WHAT YOU ARE ASKED TO DO => Starting with the first line of the data below, copy each line up to and including the one containing "Vercel runs your". Pictures stay out.
EXTRACTED DATA section start
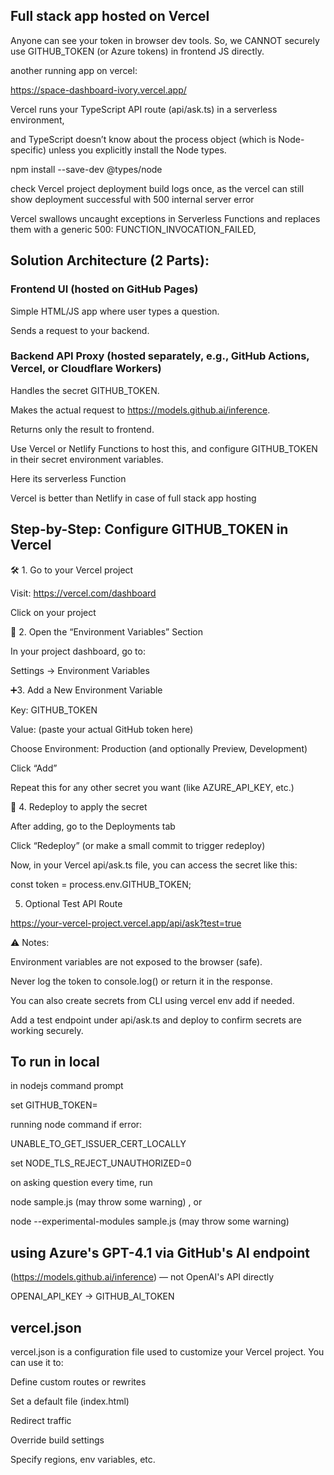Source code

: ## Full stack app hosted on Vercel
Anyone can see your token in browser dev tools. So, we CANNOT securely use GITHUB_TOKEN (or Azure tokens) in frontend JS directly.

another running app on vercel:

https://space-dashboard-ivory.vercel.app/

Vercel runs your TypeScript API route (api/ask.ts) in a serverless environment, 

and TypeScript doesn’t know about the process object (which is Node-specific) unless you explicitly install the Node types.

npm install --save-dev @types/node

check Vercel project deployment build logs once, as the vercel can still show deployment successful with 500 internal server error

Vercel swallows uncaught exceptions in Serverless Functions and replaces them with a generic 500: FUNCTION_INVOCATION_FAILED,

## Solution Architecture (2 Parts):
### Frontend UI (hosted on GitHub Pages)
Simple HTML/JS app where user types a question.

Sends a request to your backend.

###  Backend API Proxy (hosted separately, e.g., GitHub Actions, Vercel, or Cloudflare Workers)
Handles the secret GITHUB_TOKEN.

Makes the actual request to https://models.github.ai/inference.

Returns only the result to frontend.

Use Vercel or Netlify Functions to host this, and configure GITHUB_TOKEN in their secret environment variables.

Here its serverless Function

Vercel is better than Netlify in case of full stack app hosting

## Step-by-Step: Configure GITHUB_TOKEN in Vercel
🛠️ 1. Go to your Vercel project

Visit: https://vercel.com/dashboard

Click on your project

🔐 2. Open the “Environment Variables” Section
 
In your project dashboard, go to:

Settings → Environment Variables

➕3. Add a New Environment Variable
 
Key: GITHUB_TOKEN

Value: (paste your actual GitHub token here)

Choose Environment: Production (and optionally Preview, Development)

Click “Add”

Repeat this for any other secret you want (like AZURE_API_KEY, etc.)

💾 4. Redeploy to apply the secret

After adding, go to the Deployments tab

Click “Redeploy” (or make a small commit to trigger redeploy)

Now, in your Vercel api/ask.ts file, you can access the secret like this:

const token = process.env.GITHUB_TOKEN;

5. Optional Test API Route

https://your-vercel-project.vercel.app/api/ask?test=true


⚠️ Notes:

Environment variables are not exposed to the browser (safe).

Never log the token to console.log() or return it in the response.

You can also create secrets from CLI using vercel env add if needed.

Add a test endpoint under api/ask.ts and deploy to confirm secrets are working securely.

## To run in local
in nodejs command prompt

set GITHUB_TOKEN=<your-github-token-goes-here>

running node command if error:

UNABLE_TO_GET_ISSUER_CERT_LOCALLY

set NODE_TLS_REJECT_UNAUTHORIZED=0

on asking question every time, run

node sample.js  (may throw some warning)  , or

node --experimental-modules sample.js (may throw some warning)

## using Azure's GPT-4.1 via GitHub's AI endpoint
(https://models.github.ai/inference) — not OpenAI's API directly 

OPENAI_API_KEY -> GITHUB_AI_TOKEN

## vercel.json

vercel.json is a configuration file used to customize your Vercel project. You can use it to:

Define custom routes or rewrites

Set a default file (index.html)

Redirect traffic

Override build settings

Specify regions, env variables, etc.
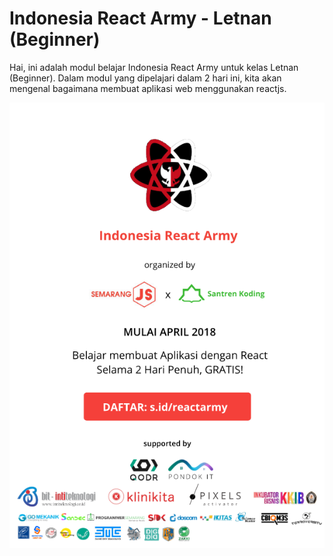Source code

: # Indonesia React Army - Letnan \(Beginner\)

Hai, ini adalah modul belajar Indonesia React Army untuk kelas Letnan \(Beginner\). Dalam modul yang dipelajari dalam 2 hari ini, kita akan mengenal bagaimana membuat aplikasi web menggunakan reactjs.

![](/assets/indonesia-react-army.png)

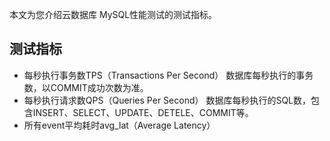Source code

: 本文为您介绍云数据库 MySQL性能测试的测试指标。
## 测试指标
- 每秒执行事务数TPS（Transactions Per Second）
数据库每秒执行的事务数，以COMMIT成功次数为准。
- 每秒执行请求数QPS（Queries Per Second）
数据库每秒执行的SQL数，包含INSERT、SELECT、UPDATE、DETELE、COMMIT等。
- 所有event平均耗时avg_lat（Average Latency）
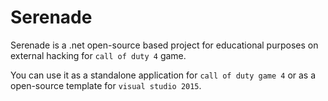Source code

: # Serenade
Serenade is a .net open-source based project for educational purposes on external hacking for `call of duty 4` game. 

You can use it as a standalone application for `call of duty game 4` or as a open-source template for `visual studio 2015`. 


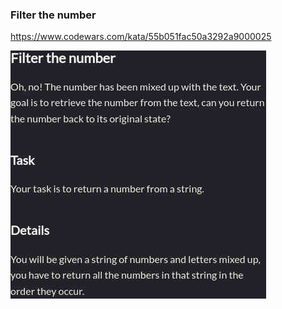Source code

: ### Filter the number

https://www.codewars.com/kata/55b051fac50a3292a9000025

![description](./description.jpg "Description")
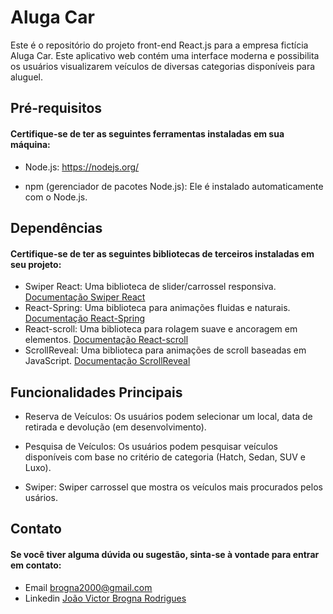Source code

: # Aluga Car

Este é o repositório do projeto front-end React.js para a empresa fictícia Aluga Car. Este aplicativo web contém uma interface moderna e possibilita os usuários visualizarem veículos de diversas categorias disponíveis para aluguel.


## Pré-requisitos

#### Certifique-se de ter as seguintes ferramentas instaladas em sua máquina:

- Node.js: https://nodejs.org/

- npm (gerenciador de pacotes Node.js): Ele é instalado automaticamente com o Node.js.


## Dependências

#### Certifique-se de ter as seguintes bibliotecas de terceiros instaladas em seu projeto:

- Swiper React: Uma biblioteca de slider/carrossel responsiva. [Documentação Swiper React](https://swiperjs.com/react)
- React-Spring: Uma biblioteca para animações fluidas e naturais. [Documentação React-Spring](https://react-spring.io/)
- React-scroll: Uma biblioteca para rolagem suave e ancoragem em elementos. [Documentação React-scroll](https://www.npmjs.com/package/react-scroll)
- ScrollReveal: Uma biblioteca para animações de scroll baseadas em JavaScript. [Documentação ScrollReveal](https://scrollrevealjs.org/)

## Funcionalidades Principais

- Reserva de Veículos: Os usuários podem selecionar um local, data de retirada e devolução (em desenvolvimento).

- Pesquisa de Veículos: Os usuários podem pesquisar veículos disponíveis com base no critério de categoria (Hatch, Sedan, SUV e Luxo).

- Swiper: Swiper carrossel que mostra os veículos mais procurados pelos usários.



## Contato

#### Se você tiver alguma dúvida ou sugestão, sinta-se à vontade para entrar em contato:

- Email [brogna2000@gmail.com](brogna2000@gmail.com)
- Linkedin [João Victor Brogna Rodrigues](https://www.linkedin.com/in/joao-brogna/)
EXTRACTED DATA section end
SOLUTION FOR THIS TASK =>
Source code

: ## Full stack app hosted on Vercel
Anyone can see your token in browser dev tools. So, we CANNOT securely use GITHUB_TOKEN (or Azure tokens) in frontend JS directly.

another running app on vercel:

https://space-dashboard-ivory.vercel.app/

Vercel runs your TypeScript API route (api/ask.ts) in a serverless environment, 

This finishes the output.